Datasets for Seminars

Viktor Bozhinov

2019-05-20

This vignette demonstrates how the volleystat package can be used to generate two datasets for the analysis of team diveristy and team performance and the demand for volleyball. Both datasets are used in a seminar on empirical sports economics in a bachelor degree programm. First, we generate a dataset which contains all matches with information on both teams, i.e., we split the matches dataset into a home and away dataset and join the corresponding away and home team information. In sum, we have then a dataset with information on each match from the home and away team perspective.

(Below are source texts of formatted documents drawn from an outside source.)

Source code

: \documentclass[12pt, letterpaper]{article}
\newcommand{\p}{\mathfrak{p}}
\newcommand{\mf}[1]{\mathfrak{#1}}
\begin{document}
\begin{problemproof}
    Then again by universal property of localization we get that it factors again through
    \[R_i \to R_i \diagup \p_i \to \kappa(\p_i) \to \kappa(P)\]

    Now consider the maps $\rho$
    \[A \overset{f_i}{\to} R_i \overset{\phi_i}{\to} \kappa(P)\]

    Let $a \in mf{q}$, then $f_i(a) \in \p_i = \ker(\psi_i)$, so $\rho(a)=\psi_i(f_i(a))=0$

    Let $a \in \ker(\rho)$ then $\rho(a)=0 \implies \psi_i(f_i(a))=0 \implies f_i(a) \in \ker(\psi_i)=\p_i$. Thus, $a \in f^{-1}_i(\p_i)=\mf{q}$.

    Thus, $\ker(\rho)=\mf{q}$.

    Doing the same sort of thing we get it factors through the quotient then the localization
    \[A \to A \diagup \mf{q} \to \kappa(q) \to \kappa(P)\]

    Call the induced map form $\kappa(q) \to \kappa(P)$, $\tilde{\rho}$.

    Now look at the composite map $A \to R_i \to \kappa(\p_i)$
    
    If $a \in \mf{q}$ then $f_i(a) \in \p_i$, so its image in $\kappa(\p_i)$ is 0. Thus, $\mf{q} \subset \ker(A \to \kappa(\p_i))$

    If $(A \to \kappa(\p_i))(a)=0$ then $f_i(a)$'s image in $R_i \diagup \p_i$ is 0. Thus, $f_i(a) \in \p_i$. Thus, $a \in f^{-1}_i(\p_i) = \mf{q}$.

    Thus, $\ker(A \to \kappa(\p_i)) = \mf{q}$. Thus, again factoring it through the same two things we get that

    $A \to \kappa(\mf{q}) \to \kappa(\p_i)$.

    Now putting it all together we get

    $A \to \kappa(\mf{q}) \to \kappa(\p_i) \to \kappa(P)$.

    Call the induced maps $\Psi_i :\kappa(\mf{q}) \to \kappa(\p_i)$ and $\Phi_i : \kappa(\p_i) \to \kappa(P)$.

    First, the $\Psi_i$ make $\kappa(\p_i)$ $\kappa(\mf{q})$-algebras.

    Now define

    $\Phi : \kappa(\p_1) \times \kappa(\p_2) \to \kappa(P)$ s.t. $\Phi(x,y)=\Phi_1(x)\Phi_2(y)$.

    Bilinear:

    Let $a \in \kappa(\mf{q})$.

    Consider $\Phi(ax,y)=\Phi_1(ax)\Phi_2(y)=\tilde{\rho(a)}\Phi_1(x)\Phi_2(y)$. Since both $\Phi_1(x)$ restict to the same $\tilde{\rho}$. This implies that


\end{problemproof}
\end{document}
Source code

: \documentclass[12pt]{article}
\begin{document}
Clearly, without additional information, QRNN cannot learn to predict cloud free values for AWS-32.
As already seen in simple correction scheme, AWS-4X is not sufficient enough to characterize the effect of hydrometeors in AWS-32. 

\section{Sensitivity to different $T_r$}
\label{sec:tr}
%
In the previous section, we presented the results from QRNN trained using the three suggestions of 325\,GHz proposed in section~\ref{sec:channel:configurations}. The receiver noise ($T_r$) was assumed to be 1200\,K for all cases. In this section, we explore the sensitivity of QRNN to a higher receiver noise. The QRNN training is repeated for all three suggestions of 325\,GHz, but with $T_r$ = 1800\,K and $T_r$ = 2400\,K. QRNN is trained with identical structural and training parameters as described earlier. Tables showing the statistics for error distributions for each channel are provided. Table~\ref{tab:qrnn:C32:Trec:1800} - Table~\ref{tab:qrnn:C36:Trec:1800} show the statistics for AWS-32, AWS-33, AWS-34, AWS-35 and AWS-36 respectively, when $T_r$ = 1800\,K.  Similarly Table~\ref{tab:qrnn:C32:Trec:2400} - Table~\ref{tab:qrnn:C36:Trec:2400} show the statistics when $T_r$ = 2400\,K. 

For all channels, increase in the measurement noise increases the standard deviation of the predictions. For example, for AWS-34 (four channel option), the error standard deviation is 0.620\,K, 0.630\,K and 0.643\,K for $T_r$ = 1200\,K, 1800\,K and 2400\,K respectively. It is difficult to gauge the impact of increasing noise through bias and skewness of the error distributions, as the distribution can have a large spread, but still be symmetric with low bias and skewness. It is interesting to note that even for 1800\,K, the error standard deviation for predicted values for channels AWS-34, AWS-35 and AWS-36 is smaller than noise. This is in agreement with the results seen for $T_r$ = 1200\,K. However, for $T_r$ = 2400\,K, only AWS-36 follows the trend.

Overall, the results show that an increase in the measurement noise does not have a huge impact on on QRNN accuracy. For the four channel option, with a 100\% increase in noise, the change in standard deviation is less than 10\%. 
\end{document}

    # Select away team matches

    df_1 <- matches %>% 
            rename(team_id_2  = team_id,
                   team_name_2 = team_name,
                   set_won_team_2   = set_won) %>% 
            filter(match == "away") %>%
            select(-match)

    # Select home team matches and join away team information
    df_home <- matches %>% 
               rename(team_id_1   = team_id,
                      team_name_1 = team_name,
                      set_won_team_1   = set_won) %>% 
               filter(match == "home") %>% 
               select(-match) %>% left_join(df_1) %>% mutate(match = "home")

    # Select home team matches
    df_1 <- matches %>% 
            rename(team_id_2  = team_id,
                   team_name_2 = team_name,
                   set_won_team_2   = set_won) %>% 
            filter(match == "home") %>%
            select(-match)

    # Select home team matches and join home team information
    df_away <-  matches %>% 
                rename(team_id_1   = team_id,
                       team_name_1 = team_name,
                       set_won_team_1   = set_won) %>% 
                filter(match == "away") %>% 
                select(-match) %>% left_join(df_1) %>% mutate(match = "away")

    # Bind datasets
    df <- bind_rows(df_home, df_away)

    rm(df_away, df_1, df_home)

In the next step, we generate the variables match_points_team_1 and match_points_team_2. These variables are generated according to the offical VBL rules, i.e., a team is rewarded 3 points if it wins the match except in the case of a tie-break. In tie-breaks, the winning team is rewarded 2 points and the team which looses the match is rewarded 1 point. Note that we replace the match points with 0 in the play-off matches.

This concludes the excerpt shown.